__Data in this exercise__:
——

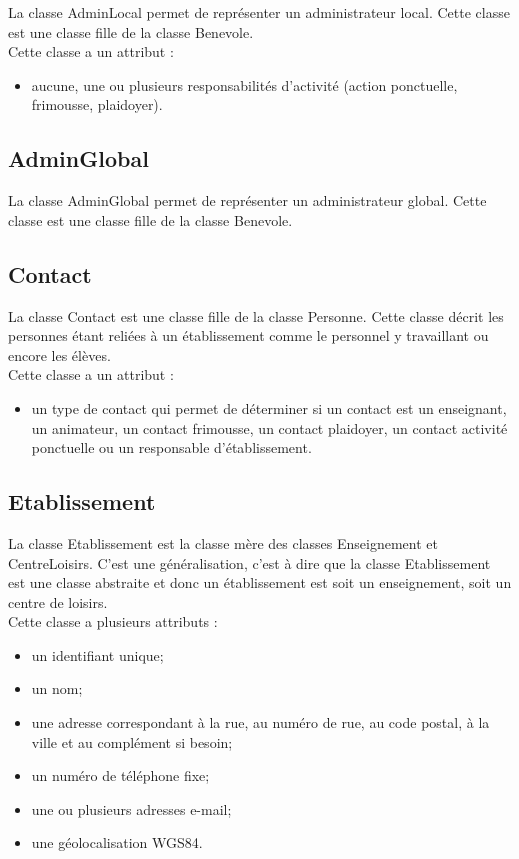 \documentclass[asi, sansVersion]{picInsa}
\begin{document}
La classe AdminLocal permet de représenter un administrateur local. Cette classe est une classe fille de la classe Benevole.\\
Cette classe a un attribut :
\begin{itemize}
\item aucune, une ou plusieurs responsabilités d'activité (action ponctuelle, frimousse, plaidoyer). 
\end{itemize}

\subsection*{AdminGlobal}

La classe AdminGlobal permet de représenter un administrateur global. Cette classe est une classe fille de la classe Benevole. 

\subsection*{Contact}

La classe Contact est une classe fille de la classe Personne. Cette classe décrit les personnes étant reliées à un établissement comme le personnel y travaillant ou encore les élèves. \\
Cette classe a un attribut : 
\begin{itemize}
\item un type de contact qui permet de déterminer si un contact est un enseignant, un animateur, un contact frimousse, un contact plaidoyer, un contact activité ponctuelle ou un responsable d'établissement.
\end{itemize} 


\subsection*{Etablissement}

La classe Etablissement est la classe mère des classes Enseignement et CentreLoisirs. C'est une généralisation, c'est à dire que la classe Etablissement est une classe abstraite et donc un établissement est soit un enseignement, soit un centre de loisirs. \\
Cette classe a plusieurs attributs : 
\begin{itemize}
\item un identifiant unique;
\item un nom;
\item une adresse correspondant à la rue, au numéro de rue, au code postal, à la ville et au complément si besoin; %
\item un numéro de téléphone fixe;
\item une ou plusieurs adresses e-mail; %
\item une géolocalisation WGS84. %
\end{itemize}
\end{document}
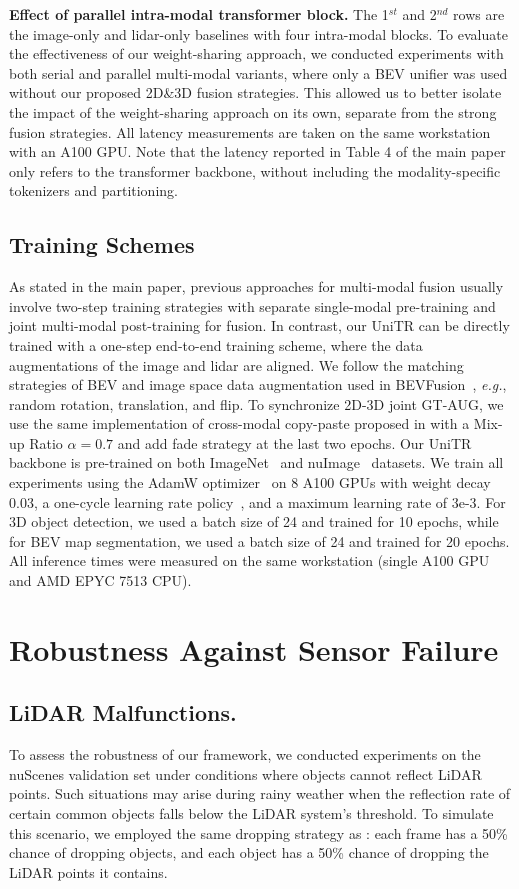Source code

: \documentclass[10pt,twocolumn,letterpaper]{article}
\begin{document}
\noindent \textbf{Effect of parallel intra-modal transformer block.} The 1$^{st}$ and 2$^{nd}$ rows are the image-only and lidar-only baselines with four intra-modal blocks. To evaluate the effectiveness of our weight-sharing approach, we conducted experiments with both serial and parallel multi-modal variants, where only a BEV unifier was used without our proposed 2D\&3D fusion strategies. This allowed us to better isolate the impact of the weight-sharing approach on its own, separate from the strong fusion strategies. All latency measurements are taken on the same workstation with an A100 GPU. Note that the latency reported in Table {\color{red}4} of the main paper only refers to the transformer backbone, without including the modality-specific tokenizers and partitioning.
\subsection{Training Schemes} 
As stated in the main paper, previous approaches for multi-modal fusion usually involve two-step training strategies with separate single-modal pre-training and joint multi-modal post-training for fusion. In contrast, our UniTR can be directly trained with a one-step end-to-end training scheme, where the data augmentations of the image and lidar are aligned.  We follow the matching strategies of BEV and image space data augmentation used in BEVFusion~\cite{liu2022bevfusion}, \emph{e.g.}, random rotation, translation, and flip. To synchronize 2D-3D joint GT-AUG, we use the same implementation of cross-modal copy-paste proposed in \cite{chen2022autoalignv2} with a Mix-up Ratio $\alpha=0.7$ and add fade strategy at the last two epochs. Our UniTR backbone is pre-trained on both ImageNet~\cite{deng2009imagenet} and nuImage~\cite{caesar2020nuscenes} datasets.  We train all experiments using the AdamW optimizer~\cite{loshchilov2018decoupled} on 8 A100 GPUs with weight decay 0.03, a one-cycle learning rate policy~\cite{onecyc}, and a maximum learning rate of 3e-3. For 3D object detection, we used a batch size of 24 and trained for 10 epochs, while for BEV map segmentation, we used a batch size of 24 and trained for 20 epochs. All inference times were measured on the same workstation (single A100 GPU and AMD EPYC 7513 CPU).

\section{Robustness Against Sensor Failure} \label{sec:robust}
\subsection{LiDAR Malfunctions.} To assess the robustness of our framework, we conducted experiments on the nuScenes validation set under conditions where objects cannot reflect LiDAR points. Such situations may arise during rainy weather when the reflection rate of certain common objects falls below the LiDAR system's threshold. To simulate this scenario, we employed the same dropping strategy as \cite{liang2022bevfusion}: each frame has a 50\% chance of dropping objects, and each object has a 50\% chance of dropping the LiDAR points it contains.
\end{document}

——

__Your instructions__: Every line holding the word "ponctuelle" should be copied out of the material.

__Task answer__:
\item aucune, une ou plusieurs responsabilités d'activité (action ponctuelle, frimousse, plaidoyer). 
\item un type de contact qui permet de déterminer si un contact est un enseignant, un animateur, un contact frimousse, un contact plaidoyer, un contact activité ponctuelle ou un responsable d'établissement.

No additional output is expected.